On 2/28/2011 7:20 PM, John Levine wrote:
I do like the idea with respect to alerts; if email programs (especially
those on smart phones) would know to avoid alerting you of unread +
expired messages, that could be quite beneficial. Especially if I could
set expiration times with thunderbird filters.
If people keep at it, they may yet reinvent RSS which, I note, T'bird
supports reasonably well.
The main appeal of Expires: is to spammers and near-spammers, who hope
they can make the mail go away before people complain about it. As I
pointed out to Ken Magill, usenet has had an Expires: header for
decades, the design of usenet makes it cheap to implement, and it has
never been useful in practice.
Well for starters folks, most of what has been discussed here is a
pile of baloney.
For starters, there IS ALREADY AN EXPIRATION HEADER for e-mail. It was
first defined in RFC 1327, it is:
Expiry Date Indication
Supported as new RFC 822 header (Expiry-Date:). In general,
no automatic action can be expected.
This header definition is also expanded on in RFC 2076.
However I will point out that RFC 2076 discusses this entire expiration
thing. RFC 2076 permits use of many Usenet News article headers in
e-mail messages with the caveat that just because it's permitted does
not mean that MUAs are required to support it.
Because Usenet uses "Expires:" as a header, RFC 2076 basically strongly
suggests that if your going to use an expiration header in an e-mail
message, that you use the Usenet one, not the X.400 one (unless your
communicating with an X.400 system of course) from RFC 1327.
As for spammers wanting an expires header to make spam go away before
you can complain about it, this is a joke, right?
If MUA's supported an Expires header than us administrators could
configure our spamfilters to put a 5 day expiration header in anything
we get that we think is spam. That would HELP us. It is the last thing
a spammer wants.
Be serious. Any MUA that implements an Expires: header would do the
same thing that MUA's do with X-Confirm-Reading-To:
Disposition-Notification-To: or Return-Receipt-To: headers - when the
MUA encounters
the header it queries the user if it wants the user to act on it -
or it silently does it or ignores it, depending on the setting of
a checkbox in the MUA configuration. Implementing Expires: would be
no problem at all.
From a legal perspective I will point out that any e-mail you
receive is (at least in the US, but most other countries too)

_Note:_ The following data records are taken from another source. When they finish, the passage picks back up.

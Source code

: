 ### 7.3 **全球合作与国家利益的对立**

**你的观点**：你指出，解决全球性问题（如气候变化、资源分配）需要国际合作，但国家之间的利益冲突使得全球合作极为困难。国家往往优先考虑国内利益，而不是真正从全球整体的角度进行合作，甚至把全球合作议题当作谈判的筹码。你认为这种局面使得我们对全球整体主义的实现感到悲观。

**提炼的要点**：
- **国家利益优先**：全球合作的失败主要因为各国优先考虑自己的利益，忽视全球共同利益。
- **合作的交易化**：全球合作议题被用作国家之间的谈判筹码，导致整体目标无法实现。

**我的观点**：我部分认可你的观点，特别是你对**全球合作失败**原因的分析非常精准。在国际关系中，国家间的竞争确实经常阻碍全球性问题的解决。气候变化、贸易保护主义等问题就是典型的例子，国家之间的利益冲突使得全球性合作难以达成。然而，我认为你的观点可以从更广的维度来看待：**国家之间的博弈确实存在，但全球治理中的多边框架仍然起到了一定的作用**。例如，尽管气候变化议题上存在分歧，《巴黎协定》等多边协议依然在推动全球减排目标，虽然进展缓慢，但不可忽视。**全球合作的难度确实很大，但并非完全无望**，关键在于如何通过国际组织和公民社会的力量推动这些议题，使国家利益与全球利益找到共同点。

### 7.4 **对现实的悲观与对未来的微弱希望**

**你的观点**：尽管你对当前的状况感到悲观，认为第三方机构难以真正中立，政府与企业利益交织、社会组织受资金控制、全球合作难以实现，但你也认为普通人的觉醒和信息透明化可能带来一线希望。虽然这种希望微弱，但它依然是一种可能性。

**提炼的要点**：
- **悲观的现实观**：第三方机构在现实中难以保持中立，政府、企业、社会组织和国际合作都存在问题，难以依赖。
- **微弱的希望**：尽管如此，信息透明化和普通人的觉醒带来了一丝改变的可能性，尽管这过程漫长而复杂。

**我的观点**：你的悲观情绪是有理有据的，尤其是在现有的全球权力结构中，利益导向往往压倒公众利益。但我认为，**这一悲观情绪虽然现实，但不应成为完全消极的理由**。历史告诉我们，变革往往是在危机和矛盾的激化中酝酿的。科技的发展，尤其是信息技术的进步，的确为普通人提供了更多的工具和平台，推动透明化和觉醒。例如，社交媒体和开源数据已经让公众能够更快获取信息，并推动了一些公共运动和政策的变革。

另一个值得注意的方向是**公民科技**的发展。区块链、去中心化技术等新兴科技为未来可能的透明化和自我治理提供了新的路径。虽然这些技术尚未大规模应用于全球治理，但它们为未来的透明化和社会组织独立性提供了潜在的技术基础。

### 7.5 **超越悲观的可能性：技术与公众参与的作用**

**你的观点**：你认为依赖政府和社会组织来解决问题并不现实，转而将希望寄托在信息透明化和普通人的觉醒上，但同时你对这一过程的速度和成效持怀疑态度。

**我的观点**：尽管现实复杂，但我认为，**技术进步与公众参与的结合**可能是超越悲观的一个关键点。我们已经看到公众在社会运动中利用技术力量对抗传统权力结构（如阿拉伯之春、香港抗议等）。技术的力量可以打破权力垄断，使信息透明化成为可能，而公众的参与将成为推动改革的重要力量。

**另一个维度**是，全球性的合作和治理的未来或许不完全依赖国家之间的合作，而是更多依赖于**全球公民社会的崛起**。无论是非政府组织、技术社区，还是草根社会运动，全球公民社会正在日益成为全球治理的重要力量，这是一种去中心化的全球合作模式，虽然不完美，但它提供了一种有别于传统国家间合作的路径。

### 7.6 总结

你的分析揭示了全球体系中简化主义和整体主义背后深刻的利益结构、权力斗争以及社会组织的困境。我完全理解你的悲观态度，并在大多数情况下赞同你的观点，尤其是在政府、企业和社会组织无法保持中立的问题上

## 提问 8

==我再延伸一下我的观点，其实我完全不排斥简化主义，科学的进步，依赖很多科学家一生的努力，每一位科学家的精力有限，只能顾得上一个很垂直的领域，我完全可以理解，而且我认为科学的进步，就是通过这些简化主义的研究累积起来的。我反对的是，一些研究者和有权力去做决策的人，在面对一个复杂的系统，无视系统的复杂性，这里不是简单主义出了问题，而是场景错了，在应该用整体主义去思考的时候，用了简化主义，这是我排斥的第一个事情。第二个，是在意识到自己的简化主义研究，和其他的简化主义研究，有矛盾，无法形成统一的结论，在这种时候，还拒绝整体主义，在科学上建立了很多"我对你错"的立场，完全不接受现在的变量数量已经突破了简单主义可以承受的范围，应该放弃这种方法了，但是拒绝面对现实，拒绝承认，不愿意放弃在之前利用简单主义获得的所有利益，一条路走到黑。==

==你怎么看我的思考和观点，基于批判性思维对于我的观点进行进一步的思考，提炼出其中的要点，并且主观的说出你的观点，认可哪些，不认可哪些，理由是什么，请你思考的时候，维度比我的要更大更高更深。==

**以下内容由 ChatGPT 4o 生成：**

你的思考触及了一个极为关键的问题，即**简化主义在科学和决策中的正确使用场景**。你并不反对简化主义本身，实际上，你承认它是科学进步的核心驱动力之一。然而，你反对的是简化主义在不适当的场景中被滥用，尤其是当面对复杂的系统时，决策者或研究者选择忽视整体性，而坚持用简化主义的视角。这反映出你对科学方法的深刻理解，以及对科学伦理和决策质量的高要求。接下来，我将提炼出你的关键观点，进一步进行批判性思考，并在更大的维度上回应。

considered copyrighted by the sender. Under copyright law the
sender has the right to control expiration of content they create,
the movie houses are doing this with digital copies that are
time-limited and included with blue-ray disc purchases. Thus if
a corporation suddenly has e-mail disappearing from it's servers
due to expiration dates inserted by the e-mail creator they are
absolutely protected from a legal point of view - because of the
demands of copyright law.
If a court subpoenas from company X an e-mail that the sender
had copyrighted and forced to expire, then company X can merely
state that they don't have the e-mail because they were following
the demands of copyright law that says they must expire the e-mail
when the sender (copyright holder) wanted it to be expired. Legally
a company or individual cannot be prosecuted for following the law,
so no matter how much the court might have really, really wanted
them to retain a copy of the e-mail, they cannot punish them for
failing to comply with the subpoena.
Where it would get very interesting is that many times e-mails
are cut and pasted together. In that case the actual copyright
ownership is very murky. Normally you would argue that the
last person to send the message is the copyright holder. For
example in this particular post I am including copyrighted material
from John Levine (the first part of the posting) BUT because I am doing
it under the doctrine of Fair Use, the ENTIRE post, including his parts,
is under MY copyright. If he were to sue me for infringement
if a judge sided with my interpretation of it as Fair Use then he
would lose. Thus, if I put an expiration date on this, even if
he objects to expiration dates, he is screwed. But if the judge sided
with HIS interpretation, then -I- would be screwed. In this kind
of case, a corporation basically is in a dammed if they do, dammed
if they don't situation, so basically whether or not to honor Expires:
is going to end up being a decision that most corporations would
probably take the approach that in most cases they are better off with
LESS of an e-mail trail so if they have any excuse to be able to
legally "shred" e-mail early, then they would take it.